Assignment:
Exact transcription of the data below is required, without the images.
** Opening Material for this exercise block **
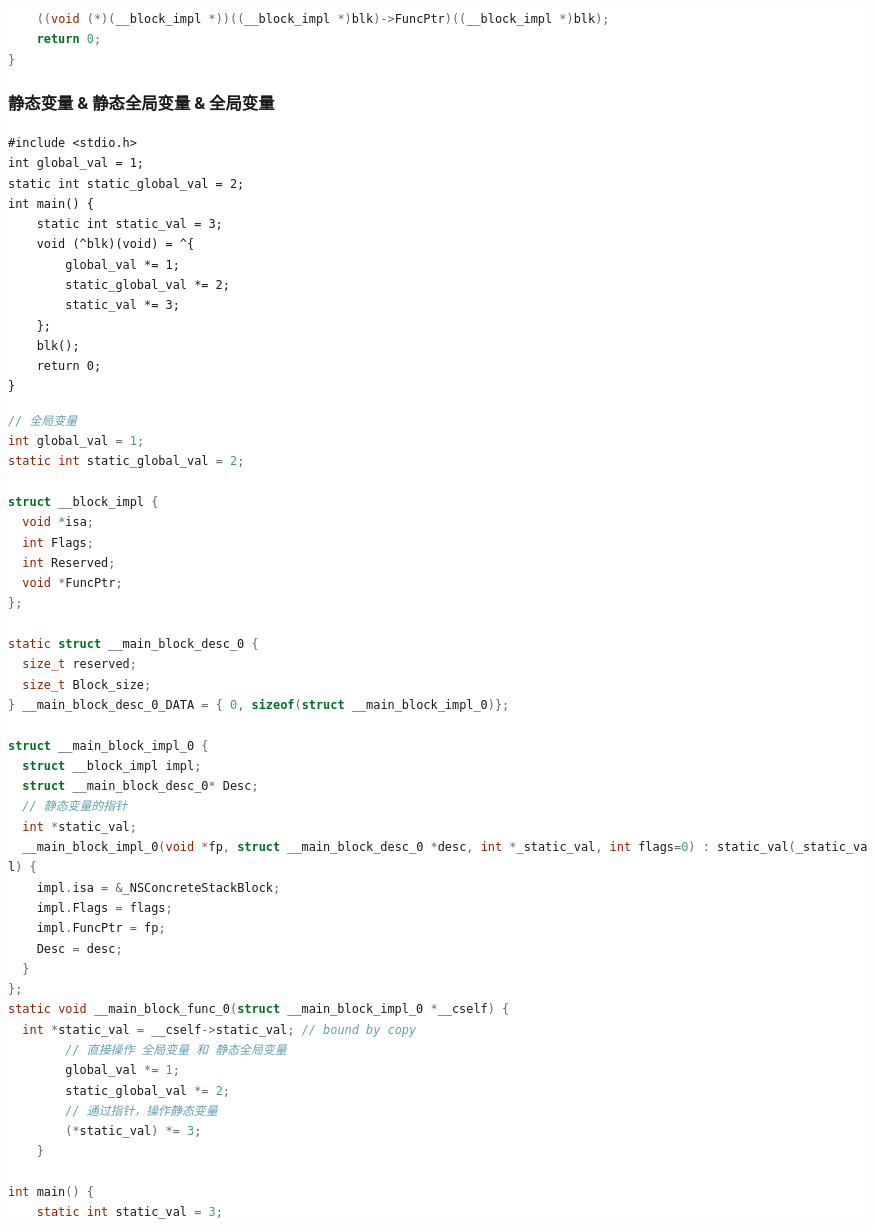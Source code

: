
 ```c
    ((void (*)(__block_impl *))((__block_impl *)blk)->FuncPtr)((__block_impl *)blk);
    return 0;
}
```

### 静态变量 & 静态全局变量 & 全局变量

```objc
#include <stdio.h>
int global_val = 1;
static int static_global_val = 2;
int main() {
    static int static_val = 3;
    void (^blk)(void) = ^{
        global_val *= 1;
        static_global_val *= 2;
        static_val *= 3;
    };
    blk();
    return 0;
}
```

```c
// 全局变量
int global_val = 1;
static int static_global_val = 2;

struct __block_impl {
  void *isa;
  int Flags;
  int Reserved;
  void *FuncPtr;
};

static struct __main_block_desc_0 {
  size_t reserved;
  size_t Block_size;
} __main_block_desc_0_DATA = { 0, sizeof(struct __main_block_impl_0)};

struct __main_block_impl_0 {
  struct __block_impl impl;
  struct __main_block_desc_0* Desc;
  // 静态变量的指针
  int *static_val;
  __main_block_impl_0(void *fp, struct __main_block_desc_0 *desc, int *_static_val, int flags=0) : static_val(_static_val) {
    impl.isa = &_NSConcreteStackBlock;
    impl.Flags = flags;
    impl.FuncPtr = fp;
    Desc = desc;
  }
};
static void __main_block_func_0(struct __main_block_impl_0 *__cself) {
  int *static_val = __cself->static_val; // bound by copy
        // 直接操作 全局变量 和 静态全局变量
        global_val *= 1;
        static_global_val *= 2;
        // 通过指针，操作静态变量
        (*static_val) *= 3;
    }

int main() {
    static int static_val = 3;
```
** Closing Material for this exercise block **
Solved problem:
Source code

:
 ```c
    ((void (*)(__block_impl *))((__block_impl *)blk)->FuncPtr)((__block_impl *)blk);
    return 0;
}
```

### 静态变量 & 静态全局变量 & 全局变量

```objc
#include <stdio.h>
int global_val = 1;
static int static_global_val = 2;
int main() {
    static int static_val = 3;
    void (^blk)(void) = ^{
        global_val *= 1;
        static_global_val *= 2;
        static_val *= 3;
    };
    blk();
    return 0;
}
```

```c
// 全局变量
int global_val = 1;
static int static_global_val = 2;

struct __block_impl {
  void *isa;
  int Flags;
  int Reserved;
  void *FuncPtr;
};

static struct __main_block_desc_0 {
  size_t reserved;
  size_t Block_size;
} __main_block_desc_0_DATA = { 0, sizeof(struct __main_block_impl_0)};

struct __main_block_impl_0 {
  struct __block_impl impl;
  struct __main_block_desc_0* Desc;
  // 静态变量的指针
  int *static_val;
  __main_block_impl_0(void *fp, struct __main_block_desc_0 *desc, int *_static_val, int flags=0) : static_val(_static_val) {
    impl.isa = &_NSConcreteStackBlock;
    impl.Flags = flags;
    impl.FuncPtr = fp;
    Desc = desc;
  }
};
static void __main_block_func_0(struct __main_block_impl_0 *__cself) {
  int *static_val = __cself->static_val; // bound by copy
        // 直接操作 全局变量 和 静态全局变量
        global_val *= 1;
        static_global_val *= 2;
        // 通过指针，操作静态变量
        (*static_val) *= 3;
    }

int main() {
    static int static_val = 3;
```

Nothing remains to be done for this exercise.